Vicente López Tovar | |
Birth Date: | 5 September 1909 |
Death Date: | 26 December 1998 (aged 89) |
Birth Place: | Madrid, Kingdom of Spain |
Death Place: | Toulouse, France |
Placeofburial: | Toulouse |
Allegiance: | Second Spanish Republic Free France |
Branch: | Spanish Republican Army French Resistance |
Serviceyears: | 1936–1944 |
Rank: | Colonel |
Battles: | Spanish Civil War World War II |
Vicente López Tovar (5 September 1909 – 26 December 1998) was a Spanish soldier, politician and anti-Franco guerrilla fighter.[1] He fought for the Republicans in the Spanish Civil War, for the French Resistance in World War II, and led a failed invasion of Spain in 1944 to oust Francisco Franco.[2] After the Liberation of France Lopez Tovar was decorated with the Legion d'honneur and the Croix de Guerre.[3] A street is named after him in Toulouse, France.[4]
See main article: Invasion of Val d'Aran.

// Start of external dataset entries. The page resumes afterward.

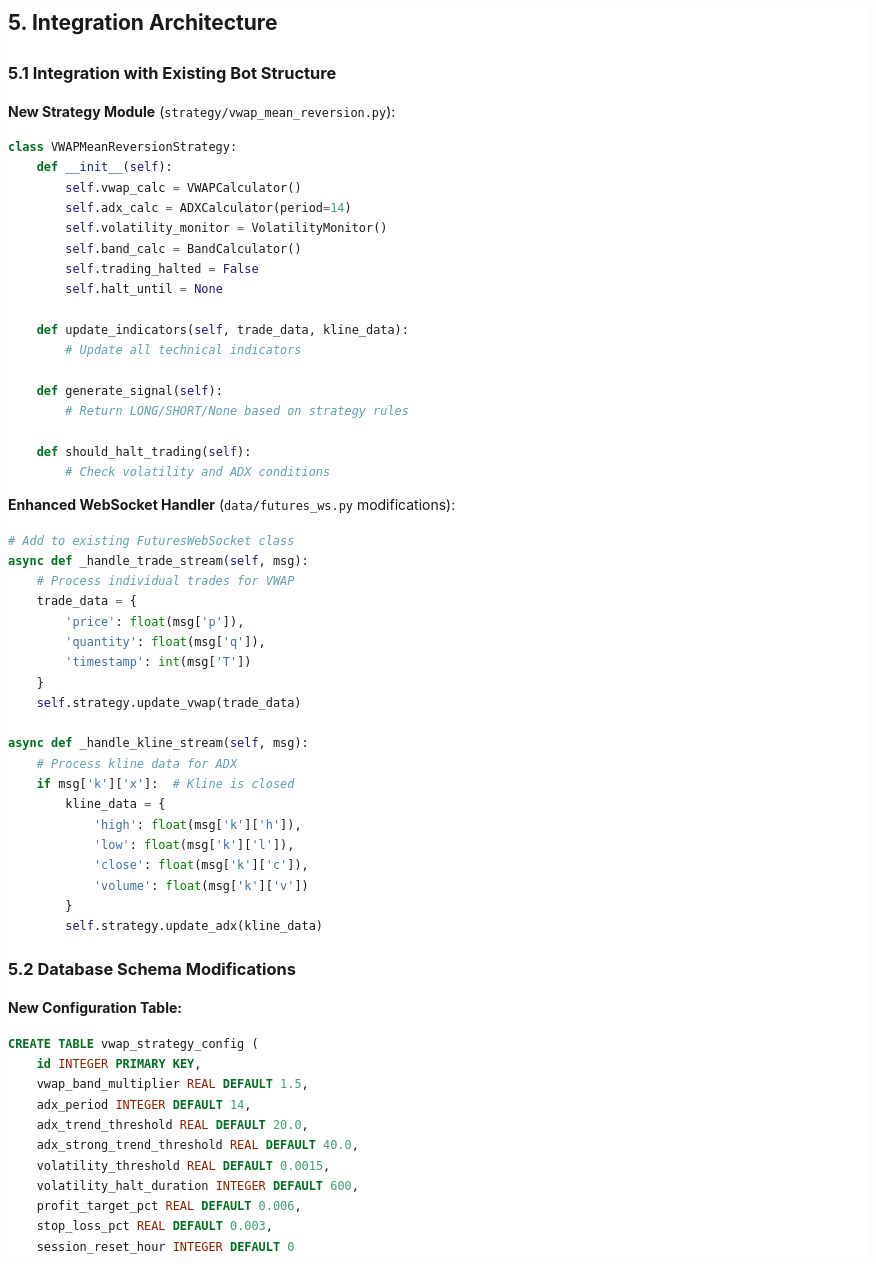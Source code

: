 ## 5. Integration Architecture

### 5.1 Integration with Existing Bot Structure

**New Strategy Module** (`strategy/vwap_mean_reversion.py`):
```python
class VWAPMeanReversionStrategy:
    def __init__(self):
        self.vwap_calc = VWAPCalculator()
        self.adx_calc = ADXCalculator(period=14)
        self.volatility_monitor = VolatilityMonitor()
        self.band_calc = BandCalculator()
        self.trading_halted = False
        self.halt_until = None
        
    def update_indicators(self, trade_data, kline_data):
        # Update all technical indicators
        
    def generate_signal(self):
        # Return LONG/SHORT/None based on strategy rules
        
    def should_halt_trading(self):
        # Check volatility and ADX conditions
```

**Enhanced WebSocket Handler** (`data/futures_ws.py` modifications):
```python
# Add to existing FuturesWebSocket class
async def _handle_trade_stream(self, msg):
    # Process individual trades for VWAP
    trade_data = {
        'price': float(msg['p']),
        'quantity': float(msg['q']),
        'timestamp': int(msg['T'])
    }
    self.strategy.update_vwap(trade_data)

async def _handle_kline_stream(self, msg):
    # Process kline data for ADX
    if msg['k']['x']:  # Kline is closed
        kline_data = {
            'high': float(msg['k']['h']),
            'low': float(msg['k']['l']),
            'close': float(msg['k']['c']),
            'volume': float(msg['k']['v'])
        }
        self.strategy.update_adx(kline_data)
```

### 5.2 Database Schema Modifications

**New Configuration Table:**
```sql
CREATE TABLE vwap_strategy_config (
    id INTEGER PRIMARY KEY,
    vwap_band_multiplier REAL DEFAULT 1.5,
    adx_period INTEGER DEFAULT 14,
    adx_trend_threshold REAL DEFAULT 20.0,
    adx_strong_trend_threshold REAL DEFAULT 40.0,
    volatility_threshold REAL DEFAULT 0.0015,
    volatility_halt_duration INTEGER DEFAULT 600,
    profit_target_pct REAL DEFAULT 0.006,
    stop_loss_pct REAL DEFAULT 0.003,
    session_reset_hour INTEGER DEFAULT 0
```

On 19 October 1944, López Tovar led a force of exiled anti-Franco guerrilla fighters from the Unión Nacional Española (UNE), a military organization formed by the Communist Party of Spain but that included monarchists and other political denominations, across the Pyrenees mountains into the Aran Valley. The force consisted of 4,000 or 5,000 fighters, depending on the source.[5] The objective was to establish a foothold in Spain from which to launch a full-scale invasion to overthrow Franco. The political leadership of the anti-Franco movement intended to make the city of Vielha a provisional capital that would give the movement legitimacy and thereby attract the financial and military backing of the Allied Powers for a larger operation.[2] In his memoir, López Tovar writes that he was against the operation because of the lack of equipment and preparation.[5]

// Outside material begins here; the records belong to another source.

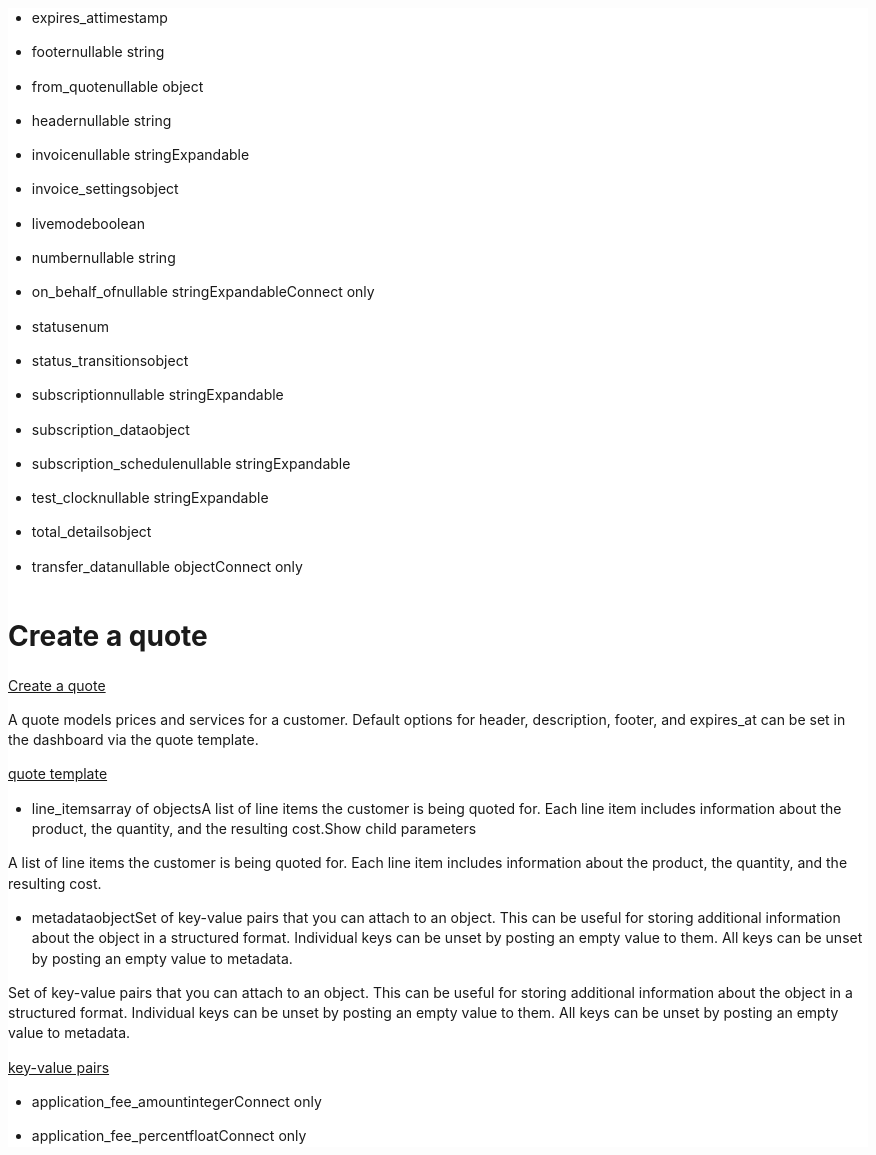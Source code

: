 - expires_attimestamp

- footernullable string

- from_quotenullable object

- headernullable string

- invoicenullable stringExpandable

- invoice_settingsobject

- livemodeboolean

- numbernullable string

- on_behalf_ofnullable stringExpandableConnect only

- statusenum

- status_transitionsobject

- subscriptionnullable stringExpandable

- subscription_dataobject

- subscription_schedulenullable stringExpandable

- test_clocknullable stringExpandable

- total_detailsobject

- transfer_datanullable objectConnect only

# Create a quote

[Create a quote](/api/quotes/create)

A quote models prices and services for a customer. Default options for header, description, footer, and expires_at can be set in the dashboard via the quote template.

[quote template](https://dashboard.stripe.com/settings/billing/quote)

- line_itemsarray of objectsA list of line items the customer is being quoted for. Each line item includes information about the product, the quantity, and the resulting cost.Show child parameters

A list of line items the customer is being quoted for. Each line item includes information about the product, the quantity, and the resulting cost.

- metadataobjectSet of key-value pairs that you can attach to an object. This can be useful for storing additional information about the object in a structured format. Individual keys can be unset by posting an empty value to them. All keys can be unset by posting an empty value to metadata.

Set of key-value pairs that you can attach to an object. This can be useful for storing additional information about the object in a structured format. Individual keys can be unset by posting an empty value to them. All keys can be unset by posting an empty value to metadata.

[key-value pairs](/api/metadata)

- application_fee_amountintegerConnect only

- application_fee_percentfloatConnect only
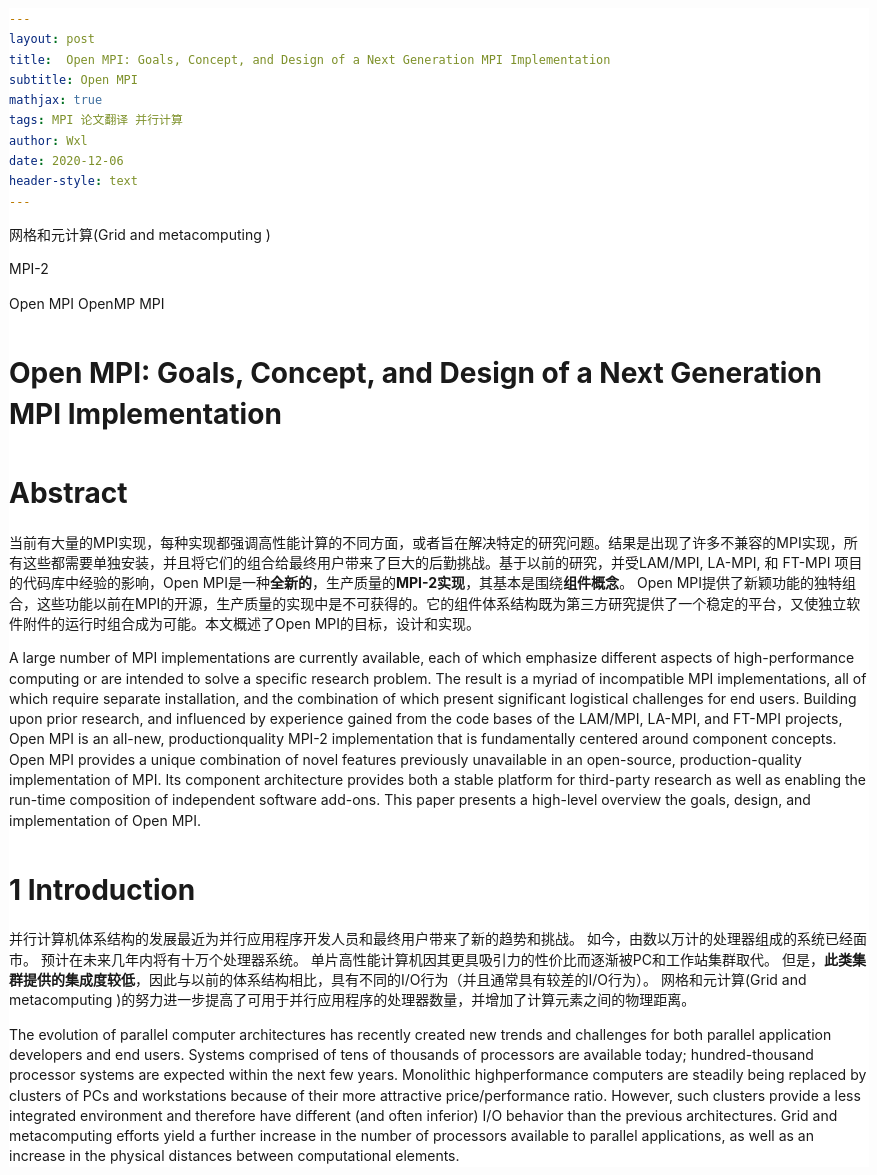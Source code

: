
 ```yaml
---
layout: post
title:  Open MPI: Goals, Concept, and Design of a Next Generation MPI Implementation  
subtitle: Open MPI
mathjax: true
tags: MPI 论文翻译 并行计算
author: Wxl
date: 2020-12-06
header-style: text
---
```


 网格和元计算(Grid and metacomputing )

MPI-2

Open MPI  OpenMP    MPI  

# Open MPI: Goals, Concept, and Design of a Next Generation MPI Implementation  

# Abstract

当前有大量的MPI实现，每种实现都强调高性能计算的不同方面，或者旨在解决特定的研究问题。结果是出现了许多不兼容的MPI实现，所有这些都需要单独安装，并且将它们的组合给最终用户带来了巨大的后勤挑战。基于以前的研究，并受LAM/MPI, LA-MPI, 和 FT-MPI   项目的代码库中经验的影响，Open MPI是一种**全新的**，生产质量的**MPI-2实现**，其基本是围绕**组件概念**。 Open MPI提供了新颖功能的独特组合，这些功能以前在MPI的开源，生产质量的实现中是不可获得的。它的组件体系结构既为第三方研究提供了一个稳定的平台，又使独立软件附件的运行时组合成为可能。本文概述了Open MPI的目标，设计和实现。

A large number of MPI implementations are currently available, each of which emphasize different aspects of high-performance computing or are intended to solve a specific research problem. The result is a myriad of incompatible MPI implementations, all of which require separate installation, and the combination of which present significant logistical challenges for end users. Building upon prior research, and influenced by experience gained from the code bases of the LAM/MPI, LA-MPI, and FT-MPI projects, Open MPI is an all-new, productionquality MPI-2 implementation that is fundamentally centered around component concepts. Open MPI provides a unique combination of novel features previously unavailable in an open-source, production-quality implementation of MPI. Its component architecture provides both a stable platform for third-party research as well as enabling the run-time composition of independent software add-ons. This paper presents a high-level overview the goals, design, and implementation of Open MPI.  

# 1 Introduction  

并行计算机体系结构的发展最近为并行应用程序开发人员和最终用户带来了新的趋势和挑战。 如今，由数以万计的处理器组成的系统已经面市。 预计在未来几年内将有十万个处理器系统。 单片高性能计算机因其更具吸引力的性价比而逐渐被PC和工作站集群取代。 但是，**此类集群提供的集成度较低**，因此与以前的体系结构相比，具有不同的I/O行为（并且通常具有较差的I/O行为）。 网格和元计算(Grid and metacomputing )的努力进一步提高了可用于并行应用程序的处理器数量，并增加了计算元素之间的物理距离。

The evolution of parallel computer architectures has recently created new trends and challenges for both parallel application developers and end users. Systems comprised of tens of thousands of processors are available today; hundred-thousand
processor systems are expected within the next few years. Monolithic highperformance computers are steadily being replaced by clusters of PCs and workstations because of their more attractive price/performance ratio. However, such clusters provide a less integrated environment and therefore have different (and often inferior) I/O behavior than the previous architectures. Grid and metacomputing efforts yield a further increase in the number of processors available to  parallel applications, as well as an increase in the physical distances between computational elements.
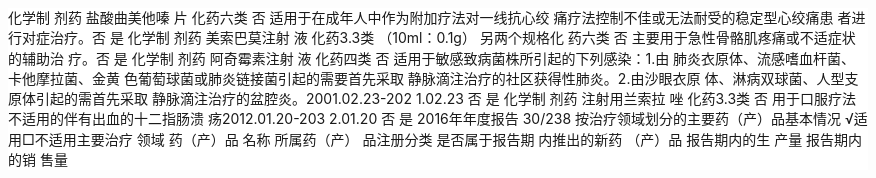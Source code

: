 化学制
剂药
盐酸曲美他嗪
片
化药六类
否
适用于在成年人中作为附加疗法对一线抗心绞
痛疗法控制不佳或无法耐受的稳定型心绞痛患
者进行对症治疗。否
是
化学制
剂药
美索巴莫注射
液
化药3.3类
（10ml：0.1g）
另两个规格化
药六类
否
主要用于急性骨骼肌疼痛或不适症状的辅助治
疗。否
是
化学制
剂药
阿奇霉素注射
液
化药四类
否
适用于敏感致病菌株所引起的下列感染：1.由
肺炎衣原体、流感嗜血杆菌、卡他摩拉菌、金黄
色葡萄球菌或肺炎链接菌引起的需要首先采取
静脉滴注治疗的社区获得性肺炎。2.由沙眼衣原
体、淋病双球菌、人型支原体引起的需首先采取
静脉滴注治疗的盆腔炎。2001.02.23-202
1.02.23
否
是
化学制
剂药
注射用兰索拉
唑
化药3.3类
否
用于口服疗法不适用的伴有出血的十二指肠溃
疡2012.01.20-203
2.01.20
否
是
2016年年度报告
30/238
按治疗领域划分的主要药（产）品基本情况
√适用□不适用主要治疗
领域
药（产）品
名称
所属药（产）
品注册分类
是否属于报告期
内推出的新药
（产）品
报告期内的生
产量
报告期内的销
售量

The invasion was a failure. Franco was aware of the impending arrival of the troops and pursued a scorched earth strategy that left the UNE with little to capture in the valley outside of the city of Vielha.[5] The guerrillas captured some villages defended by the Guardia Civil, but Franco sent reinforcements of 50,000 regular army troops over the Port de la Bonaigua and through the Vielha tunnel to defend the city. López Tovar was forced to hastily retreat back into France across the Pont de Rei.[2]